__PROBLEM DETAILS__. Give back, word for word, the lines in the listing below from the one holding "I may say the" down to the one holding "the face, takes", both ends included.

__THE DATA__.
──────
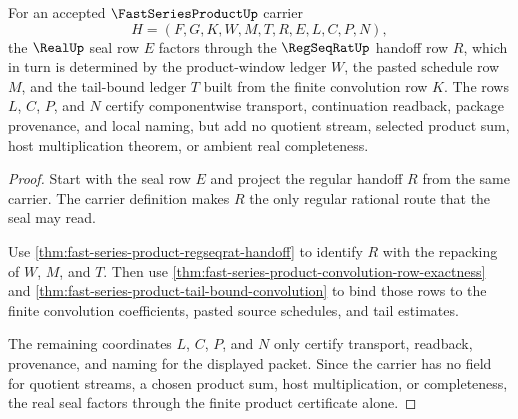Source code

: \begin{theorem}
\label{thm:fast-series-product-real-seal-factorization}
For an accepted $\FastSeriesProductUp$ carrier
$$
H=(F,G,K,W,M,T,R,E,L,C,P,N),
$$
the $\RealUp$ seal row $E$ factors through the $\RegSeqRatUp$ handoff row $R$, which in turn is determined by the product-window ledger $W$, the pasted schedule row $M$, and the tail-bound ledger $T$ built from the finite convolution row $K$. The rows $L$, $C$, $P$, and $N$ certify componentwise transport, continuation readback, package provenance, and local naming, but add no quotient stream, selected product sum, host multiplication theorem, or ambient real completeness.
\end{theorem}
\begin{proof}
Start with the seal row $E$ and project the regular handoff $R$ from the same carrier. The carrier definition makes $R$ the only regular rational route that the seal may read.

Use \autoref{thm:fast-series-product-regseqrat-handoff} to identify $R$ with the repacking of $W$, $M$, and $T$. Then use \autoref{thm:fast-series-product-convolution-row-exactness} and \autoref{thm:fast-series-product-tail-bound-convolution} to bind those rows to the finite convolution coefficients, pasted source schedules, and tail estimates.

The remaining coordinates $L$, $C$, $P$, and $N$ only certify transport, readback, provenance, and naming for the displayed packet. Since the carrier has no field for quotient streams, a chosen product sum, host multiplication, or completeness, the real seal factors through the finite product certificate alone.
\end{proof}

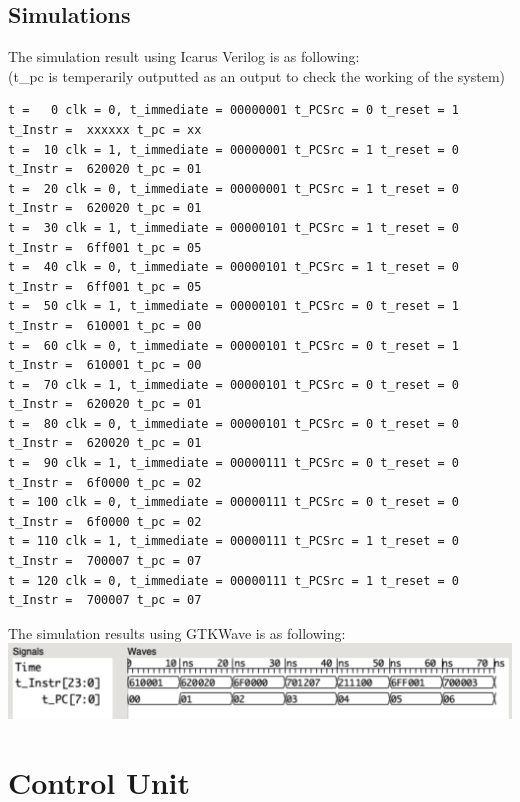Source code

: \documentclass{article}
\begin{document}
\subsection{Simulations}
The simulation result using Icarus Verilog is as following: \\
(t\_pc is temperarily outputted as an output to check the working of the system)
\begin{Verbatim}
t =   0 clk = 0, t_immediate = 00000001 t_PCSrc = 0 t_reset = 1 t_Instr =  xxxxxx t_pc = xx
t =  10 clk = 1, t_immediate = 00000001 t_PCSrc = 1 t_reset = 0 t_Instr =  620020 t_pc = 01
t =  20 clk = 0, t_immediate = 00000001 t_PCSrc = 1 t_reset = 0 t_Instr =  620020 t_pc = 01
t =  30 clk = 1, t_immediate = 00000101 t_PCSrc = 1 t_reset = 0 t_Instr =  6ff001 t_pc = 05
t =  40 clk = 0, t_immediate = 00000101 t_PCSrc = 1 t_reset = 0 t_Instr =  6ff001 t_pc = 05
t =  50 clk = 1, t_immediate = 00000101 t_PCSrc = 0 t_reset = 1 t_Instr =  610001 t_pc = 00
t =  60 clk = 0, t_immediate = 00000101 t_PCSrc = 0 t_reset = 1 t_Instr =  610001 t_pc = 00
t =  70 clk = 1, t_immediate = 00000101 t_PCSrc = 0 t_reset = 0 t_Instr =  620020 t_pc = 01
t =  80 clk = 0, t_immediate = 00000101 t_PCSrc = 0 t_reset = 0 t_Instr =  620020 t_pc = 01
t =  90 clk = 1, t_immediate = 00000111 t_PCSrc = 0 t_reset = 0 t_Instr =  6f0000 t_pc = 02
t = 100 clk = 0, t_immediate = 00000111 t_PCSrc = 0 t_reset = 0 t_Instr =  6f0000 t_pc = 02
t = 110 clk = 1, t_immediate = 00000111 t_PCSrc = 1 t_reset = 0 t_Instr =  700007 t_pc = 07
t = 120 clk = 0, t_immediate = 00000111 t_PCSrc = 1 t_reset = 0 t_Instr =  700007 t_pc = 07
\end{Verbatim}
The simulation results using GTKWave is as following:\vspace{5pt}\\
\includegraphics[width=\textwidth]{instruction_memory.png}


\newpage
\section{Control Unit}
\end{document}
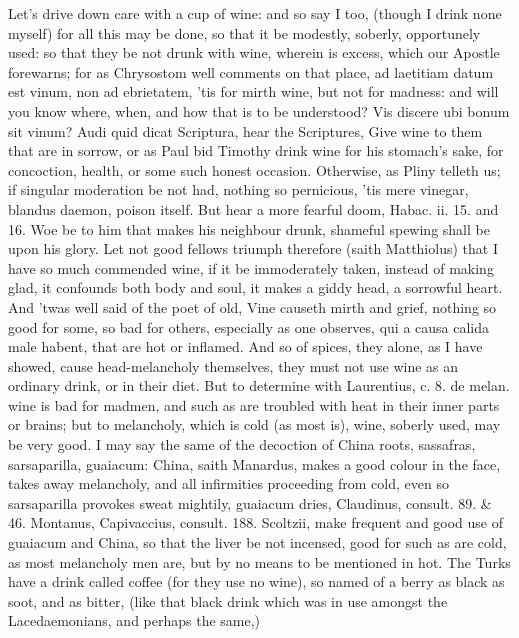 Let's drive down care with a cup of wine: and so say I too, (though I
drink none myself) for all this may be done, so that it be modestly,
soberly, opportunely used: so that they be not drunk with wine, wherein
is excess, which our Apostle forewarns; for as Chrysostom well
comments on that place, ad laetitiam datum est vinum, non ad
ebrietatem, 'tis for mirth wine, but not for madness: and will you know
where, when, and how that is to be understood? Vis discere ubi bonum
sit vinum? Audi quid dicat Scriptura, hear the Scriptures, Give wine to
them that are in sorrow, or as Paul bid Timothy drink wine for his
stomach's sake, for concoction, health, or some such honest occasion.
Otherwise, as  Pliny telleth us; if singular moderation be not
had, nothing so pernicious, 'tis mere vinegar, blandus daemon,
poison itself. But hear a more fearful doom, Habac. ii. 15. and 16. Woe
be to him that makes his neighbour drunk, shameful spewing shall be
upon his glory. Let not good fellows triumph therefore (saith
Matthiolus) that I have so much commended wine, if it be immoderately
taken, instead of making glad, it confounds both body and soul, it
makes a giddy head, a sorrowful heart. And 'twas well said of the poet
of old, Vine causeth mirth and grief, nothing so good for some,
so bad for others, especially as one observes, qui a causa calida
male habent, that are hot or inflamed. And so of spices, they alone, as
I have showed, cause head-melancholy themselves, they must not use wine
as an ordinary drink, or in their diet. But to determine with
Laurentius, c. 8. de melan. wine is bad for madmen, and such as are
troubled with heat in their inner parts or brains; but to melancholy,
which is cold (as most is), wine, soberly used, may be very good.
I may say the same of the decoction of China roots, sassafras,
sarsaparilla, guaiacum: China, saith Manardus, makes a good colour in
the face, takes away melancholy, and all infirmities proceeding from
cold, even so sarsaparilla provokes sweat mightily, guaiacum dries,
Claudinus, consult. 89. \& 46. Montanus, Capivaccius, consult. 188.
Scoltzii, make frequent and good use of guaiacum and China, so
that the liver be not incensed, good for such as are cold, as most
melancholy men are, but by no means to be mentioned in hot.
The Turks have a drink called coffee (for they use no wine), so named
of a berry as black as soot, and as bitter, (like that black drink
which was in use amongst the Lacedaemonians, and perhaps the same,)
──────
__SOLVED EXERCISE__.
I may say the same of the decoction of China roots, sassafras,
sarsaparilla, guaiacum: China, saith Manardus, makes a good colour in
the face, takes away melancholy, and all infirmities proceeding from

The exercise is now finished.